Celestina, Ballads, Jorge Manrique & 15th Century Theater

Classified in Latin

Written at on English with a size of 2.91 KB.

La Celestina (1499)

The play was first published anonymously, attributed to an anonymous author, and focused on the characters of Melibea and Callisto. It consisted of 16 acts. Later, it was attributed to Fernando de Rojas. In 1502, it was printed with a new title, Tragicomedy of Calisto and Melibea, and with 5 new acts. The work is known mainly as La Celestina. La Celestina is a very long work in dialogue. Some consider it a novel, others a play, while others think it is a dialogued novel.

Style: Cultured and popular language.

Characters: Divided into two groups: the upper class, such as Calisto and Melibea, and the popular class, such as Celestina, prostitutes, and servants.

Topics: Love, death, greed, selfishness, avarice, class struggle.

The Ballads

"Old Ballads" refers to the set of ballads from the late Middle Ages. The romances written by these educated poets are "new romances." Alongside the old ballads and new romances, there are also modern oral ones. The origin of the romances in the late Middle Ages can be found in the decomposition of epics. It could also be seen as an independent genre born of *cantares de gesta* (songs of deeds), the result of a poet's invention. The Romance is defined as an epic-lyric poem.

Many features of the ballads are related to popular song and epic feats. The most common resources are repetitions, enumerations, antitheses, the use of formulas and epic epithets, frequent dialogues, and didactic simplicity. They are classified into four groups:

  • Epic theme
  • Border (Castilian and Moorish)
  • French-themed
  • Romantic epic and lyric

Jorge Manrique

A member of a powerful Castilian family, Jorge Manrique devoted his life to politics and war. His poetry reflects courtly love lyricism, continuing the tradition of courtly love, but with innovations from Petrarch. The verses on the death of his father are what made Jorge Manrique one of the most important authors of Spanish literature (it is an elegy). The verses deal with typically medieval subjects and the final tribute to his father.
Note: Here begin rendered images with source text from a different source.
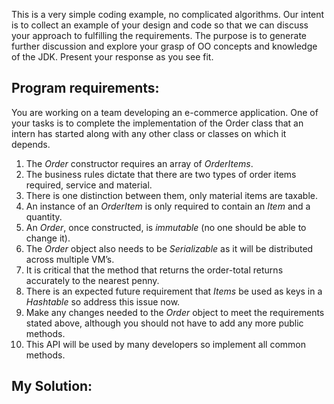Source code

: This is a very simple coding example, no complicated algorithms. Our intent is to collect an example of your design and code so that we can discuss your approach to fulfilling the requirements. The purpose is to generate further discussion and explore your grasp of OO concepts and knowledge of the JDK. Present your response as you see fit.

## Program requirements:
 You are working on a team developing an e-commerce application. One of your tasks is to complete the implementation of the Order class that an intern has started along with any other class or classes on which it depends.

 1. The *Order* constructor requires an array of *OrderItems*.
 2. The business rules dictate that there are two types of order items required, service and material.
 3. There is one distinction between them, only material items are taxable.
 4. An instance of an *OrderItem* is only required to contain an *Item* and a quantity.
 5. An *Order*, once constructed, is _immutable_ (no one should be able to change it).
 6. The *Order* object also needs to be *Serializable* as it will be distributed across multiple VM’s.
 7. It is critical that the method that returns the order-total returns accurately to the nearest penny.
 8. There is an expected future requirement that *Items* be used as keys in a _Hashtable_ so address this issue now.
 9. Make any changes needed to the *Order* object to meet the requirements stated above, although you should not have to add any more public methods.
 10. This API will be used by many developers so implement all common methods.

 ## My Solution:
The poem is composed of stanzas of *pie quebrado* (broken foot), and its style is simple.

15th Century Theater

There were poems and *danzas macabras* (macabre dances), in which a sinister Death invites every man to dance, from the humblest to the most powerful.
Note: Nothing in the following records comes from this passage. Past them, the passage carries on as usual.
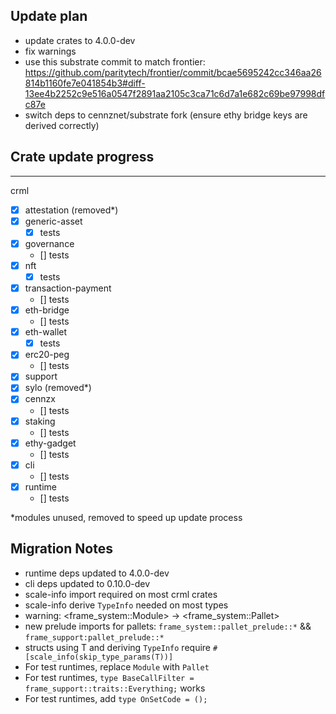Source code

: ## Update plan
- update crates to 4.0.0-dev
- fix warnings
- use this substrate commit to match frontier: https://github.com/paritytech/frontier/commit/bcae5695242cc346aa26814b1160fe7e041854b3#diff-13ee4b2252c9e516a0547f2891aa2105c3ca71c6d7a1e682c69be97998dfc87e
- switch deps to cennznet/substrate fork (ensure ethy bridge keys are derived correctly)

## Crate update progress
---
crml
- [x] attestation (removed*)
- [x] generic-asset
    - [x] tests
- [x] governance
    - [] tests
- [x] nft
    - [x] tests
- [x] transaction-payment
    - [] tests
- [x] eth-bridge
    - [] tests
- [x] eth-wallet
    - [x] tests
- [x] erc20-peg
    - [] tests
- [x] support
- [x] sylo (removed*)
- [x] cennzx
    - [] tests
- [x] staking
    - [] tests
- [x] ethy-gadget
    - [] tests
- [x] cli
    - [] tests
- [x] runtime
    - [] tests

*modules unused, removed to speed up update process

## Migration Notes

- runtime deps updated to 4.0.0-dev
- cli deps updated to 0.10.0-dev
- scale-info import required on most crml crates
- scale-info derive `TypeInfo` needed on most types
- warning: <frame_system::Module<T>> -> <frame_system::Pallet<T>>
- new prelude imports for pallets: `frame_system::pallet_prelude::*` && `frame_support:pallet_prelude::*`
- structs using T and deriving `TypeInfo` require `#[scale_info(skip_type_params(T))]`
- For test runtimes, replace `Module` with `Pallet`
- For test runtimes, `type BaseCallFilter = frame_support::traits::Everything;` works
- For test runtimes, add `type OnSetCode = ();`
  • Religious Theater: Different works, called *autos*, were represented on the feast of Corpus Christi.
  • Profane Theater: The rise of the nobility was essential, who began to host dramatic representations in their palaces. Popular theater became courtly theater. Juan del Encina, who excelled as a musician, poet, actor, and playwright at the court of the Dukes of Alba, played a significant role in this transformation.